Authors: Anne Osterlund
Tags: #Young Adult Fiction, #Social Themes, #General, #Dating & Sex, #Peer Pressure, #Juvenile Fiction, #Social Issues, #Adolescence
Salva snagged the revised schedule, then freed himself from the Pen and made a beeline for his locker. By the time he’d retrieved his notebook, the hall had cleared. He allowed himself to lengthen his strides and pick up speed. The walls flashed past, a blur of peeled paint and dented steel. He swept around the corner—
And ran headlong into the walking disaster area.
Beth could have killed him. All the time he spent oblivious to her and he chose
this
moment to intersect her path. She was already late, and she’d been trying desperately to unwrap her remaining school supplies so that the second-period teacher wouldn’t glare at her the way the homeroom instructor had. Papers flew out of Beth’s arms, across the floor, and under the slice of space beneath the lockers. Her open backpack fell, emptying its contents into the pile. Devastation.
She dropped to her knees.
He
had the audacity to sigh. As if ramming his way around the corner was her fault. Frantically, she started to scramble, cramming pencils, folders, notebooks, erasers, and books into her backpack.
The bell rang.
She reached for a binder, and his hand stopped her.

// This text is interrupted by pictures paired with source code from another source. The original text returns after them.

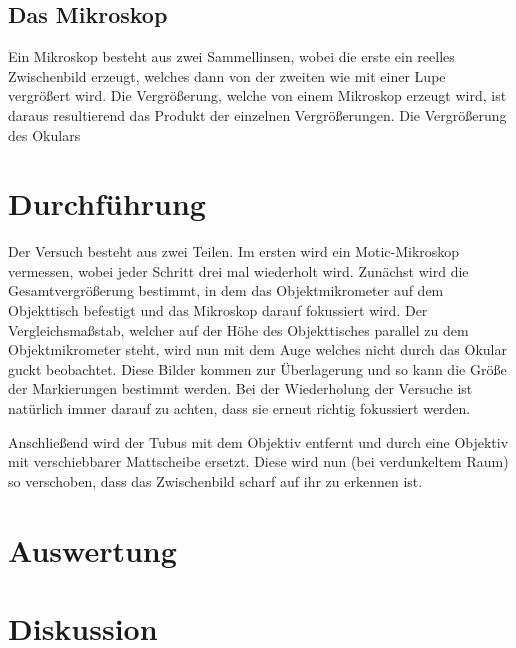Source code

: \documentclass[12pt,a4paper,titlepage,headinclude,bibtotoc]{scrartcl}
\begin{document}
\subsection{Das Mikroskop}
Ein Mikroskop besteht aus zwei Sammellinsen, wobei die erste ein reelles Zwischenbild erzeugt, welches dann von der zweiten wie mit einer Lupe vergrößert wird.
Die Vergrößerung, welche von einem Mikroskop erzeugt wird, ist daraus resultierend das Produkt der einzelnen Vergrößerungen.
Die Vergrößerung des Okulars 

\section{Durchführung}
\label{sec:durchfuehrung}
Der Versuch besteht aus zwei Teilen.
Im ersten wird ein Motic-Mikroskop vermessen, wobei jeder Schritt drei mal wiederholt wird.
Zunächst wird die Gesamtvergrößerung bestimmt, in dem das Objektmikrometer auf dem Objekttisch befestigt und das Mikroskop darauf fokussiert wird.
Der Vergleichsmaßstab, welcher auf der Höhe des Objekttisches parallel zu dem Objektmikrometer steht, wird nun mit dem Auge welches nicht durch das Okular guckt beobachtet.
Diese Bilder kommen zur Überlagerung und so kann die Größe der Markierungen bestimmt werden.
Bei der Wiederholung der Versuche ist natürlich immer darauf zu achten, dass sie erneut richtig fokussiert werden.

Anschließend wird der Tubus mit dem Objektiv entfernt und durch eine Objektiv mit verschiebbarer Mattscheibe ersetzt.
Diese wird nun (bei verdunkeltem Raum) so verschoben, dass das Zwischenbild scharf auf ihr zu erkennen ist.


\section{Auswertung}
\label{sec:auswertung}

\section{Diskussion}
\label{sec:diskussion}



\end{document}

He pulled the object toward him and snapped open the rings. “You know,” he said, “if you put the paper in here, it won’t make such a mess.”
She glared at his slicked hair and spotless T-shirt. Why did organized people act so patronizing? But it was hard to argue with him when she realized he’d picked up every stray piece of lined paper. “We’re late,” she muttered as her only form of revenge.

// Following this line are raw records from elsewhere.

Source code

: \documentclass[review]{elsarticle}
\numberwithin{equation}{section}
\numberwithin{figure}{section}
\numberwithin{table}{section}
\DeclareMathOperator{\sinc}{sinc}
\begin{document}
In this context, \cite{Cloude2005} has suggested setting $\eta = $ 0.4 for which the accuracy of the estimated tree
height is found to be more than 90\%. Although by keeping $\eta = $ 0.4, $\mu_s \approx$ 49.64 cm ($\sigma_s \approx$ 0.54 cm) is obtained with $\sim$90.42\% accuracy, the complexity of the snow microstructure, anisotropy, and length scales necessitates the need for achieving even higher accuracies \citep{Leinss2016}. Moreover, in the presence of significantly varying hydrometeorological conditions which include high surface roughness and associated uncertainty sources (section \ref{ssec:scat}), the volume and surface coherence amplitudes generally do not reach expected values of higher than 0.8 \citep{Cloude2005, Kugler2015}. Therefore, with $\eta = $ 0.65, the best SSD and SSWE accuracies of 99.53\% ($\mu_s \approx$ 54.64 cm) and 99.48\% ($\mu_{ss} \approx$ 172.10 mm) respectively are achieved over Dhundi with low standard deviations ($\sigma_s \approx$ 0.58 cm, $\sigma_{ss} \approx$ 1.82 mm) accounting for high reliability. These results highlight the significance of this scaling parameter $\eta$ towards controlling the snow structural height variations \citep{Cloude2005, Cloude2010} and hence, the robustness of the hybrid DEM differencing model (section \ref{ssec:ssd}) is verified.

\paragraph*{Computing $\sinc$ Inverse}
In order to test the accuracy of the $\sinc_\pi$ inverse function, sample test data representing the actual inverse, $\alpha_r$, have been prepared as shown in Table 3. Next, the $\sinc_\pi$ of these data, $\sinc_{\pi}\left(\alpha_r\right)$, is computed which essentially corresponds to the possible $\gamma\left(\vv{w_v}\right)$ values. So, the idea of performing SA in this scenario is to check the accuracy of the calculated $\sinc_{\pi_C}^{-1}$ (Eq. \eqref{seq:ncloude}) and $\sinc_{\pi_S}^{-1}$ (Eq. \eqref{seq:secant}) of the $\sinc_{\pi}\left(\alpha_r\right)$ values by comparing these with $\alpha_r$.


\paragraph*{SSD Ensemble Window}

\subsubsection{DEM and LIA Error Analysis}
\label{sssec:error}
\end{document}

In the nine years she’d known him, she couldn’t remember
El Perfecto
ever being tardy.
He just nodded, handing back the filled binder, then stood, straightened his shoulders, and walked into AP English.
Salva scanned the stark classroom. The seniors sat so frozen in their seats you’d have thought the air-conditioning was working. Every chair at the back of the room was already filled. With nerds.
Luka was in the front row. Salva liked Luka. If it weren’t for his phenomenal speed as a running back, nobody at Liberty High would be headed for the state football championship. But sometimes the white guy was just strange.
What sane person would sit in the front row before the Mercenary? Her scowling expression curled Salva’s stomach. The pointed toe of her shoe tapped out a funeral dirge, and she wielded a bright red marker as if she might stab him with it.
Salva cut his losses and sat down behind Luka.
The walking disaster area came in next. But she didn’t know when to hide. Instead, she stood there, stuttering her apologies, trying to untangle the strap of her backpack from her frizzy brown hair, and dropping things, first her pencil, then an eraser, while the entire class waited for her to just sit down.
“What are you doing here, man?” Luka whispered to Salva.
Markham,
Salva mouthed. Enough said.
Luka rolled his eyes in response.
What are
you
doing here? Salva wanted to ask, but a second glance around the room revealed the presence of Nalani Villetti, the girl whom Luka had been following around like a puppy for the past six months. Sooner or later, he’d wake up to the fact that she was letting him follow her.
But Salva didn’t have time to clarify that point just now.
The Mercenary had headed his way with a stapled form that was already in everyone else’s possession. Her hand slammed down on his desk, leaving a synopsis of the three million hours of work she expected this quarter. “Welcome to AP English,” she told the class.
Yeah, friggin’ welcome.
Somehow Salva made it through the rest of that torture session. He cruised through finance and survived the first-day lecture for AP calc. Mostly due to the promise of lunch.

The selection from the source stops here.